In a recent paper, Jean Pisani-Ferry (2011) from Bruegel argued that there is a fundamental incompatibility between the monetary union, national banking systems and the absence of joint responsibility over national public debt.
3.1. This is indeed at the core of the current governance crisis in Europe and relates to the previous trilemma in the sense that Europe is yet an unresolved compromise between national and supranational governance. This is particularly visible both in the areas of financial and budgetary policy.

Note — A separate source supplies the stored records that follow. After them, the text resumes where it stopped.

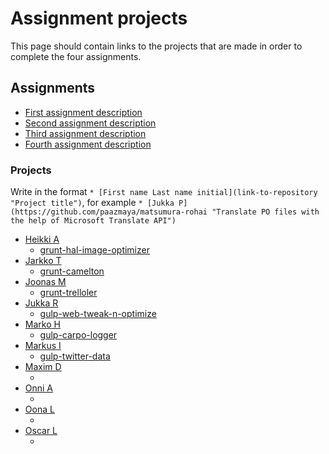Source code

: # Assignment projects

This page should contain links to the projects that are made in order to complete the four assignments.


## Assignments

* [First assignment description](1-command-line.md)
* [Second assignment description](2-module.md)
* [Third assignment description](3-code-coverage.md)
* [Fourth assignment description](4-task-runner.md)

### Projects

Write in the format `* [First name Last name initial](link-to-repository "Project title")`, for example
`* [Jukka P](https://github.com/paazmaya/matsumura-rohai "Translate PO files with the help of Microsoft Translate API")`


* [Heikki A](https://github.com/HeikkiAlanen/hal-image-optimizer "Application to optimize images for web usage")
  * [grunt-hal-image-optimizer](https://github.com/HeikkiAlanen/grunt-hal-image-optimizer)
* [Jarkko T](https://github.com/tuunanen/camelton "Generate and synchronize data skeletons across files")
  * [grunt-camelton](https://github.com/tuunanen/grunt-camelton)
* [Joonas M](https://github.com/merilainen-metropolia/trelloler "Automatically add necessary tasks into Trello")
  * [grunt-trelloler](https://github.com/merilainen-metropolia/grunt-trelloler "Log tasks to trello")
* [Jukka R](https://github.com/jukra/web-tweak-n-optimize "Optimize & tweak your css, js, html and image files")
  * [gulp-web-tweak-n-optimize](http://github.com/jukra/gulp-web-tweak-n-optimize)
* [Marko H](https://github.com/Markoham/carpo-logger "Node.js Advanced Logger")
  * [gulp-carpo-logger](https://github.com/Markoham/gulp-carpo-logger)
* [Markus I](https://github.com/mpiivonen/twitter-data "To get twitter streams and preprocess them")
  * [gulp-twitter-data](https://github.com/mpiivonen/gulp-twitter-data)
* [Maxim D](https://github.com/tariel/trellotracker "Track time spent on your Trello cards")
  * []()
* [Onni A](https://github.com/onnia/Local-upload-folder "Image folder that optimizes them to web gallery ")
  * []()
* [Oona L](https://github.com/Oona/image-manager/tree/feature-first-assignment "Image manager - manage images in your project")
  * []()
* [Oscar L](https://github.com/olemstrom/node-htmlbatchedit "Batch edit HTML files")
  * []()
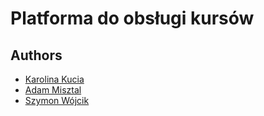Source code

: # Platforma do obsługi kursów

## Authors

- [Karolina Kucia](https://github.com/kkkucia)
- [Adam Misztal](https://github.com/Adam3004)
- [Szymon Wójcik](https://github.com/DroppedHard)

3.1.1. Europeans have made the choice of a monetary union, which its founding fathers saw as a way to precipitate further political integration. European citizens were initially sceptical but voted in favour of it by a small margin in 1992 by ratifying the Maastricht Treaty. They understood then that although this would probably weaken their national protection inside Europe, it would strengthen Europe’s ability to resist the levelling forces of hyperglobalisation. In Rodrik’s trilemma, they accepted to partially depart from national citizenry and pooled their democratic prerogatives above the Nation State. Yet this choice was a compromise that required a number of accommodations and as a result, Europe’s current governance structure is still an unstable equilibrium. In particular, Europeans accepted to create a Community that would have substantial power over Nation States but not all powers.
3.1.2. Fiscal policy remained a national prerogative with, on one hand, the now infamous no-coresponsibility clause (article 125 of the Lisbon Treaty), and on the other, the refusal to grant the European Union the autonomous right to raise taxes, spend and borrow. Together, this essentially barred the road towards closer fiscal integration. Budgetary matters remained an inherently national prerogative loosely governed by rules and possible sanctions (the Growth an Stability Pact)
3.1.3. Finally, as national banking systems expanded across the continent rapidly with the removal of restrictions to capital movements and the advent of the single currency, national banks maintained a large degree of home bias in their holdings of sovereign debts and they continued to be perceived and used as national champions or captive arms of their governments that could be swayed into the indirect conduct of national industrial policies.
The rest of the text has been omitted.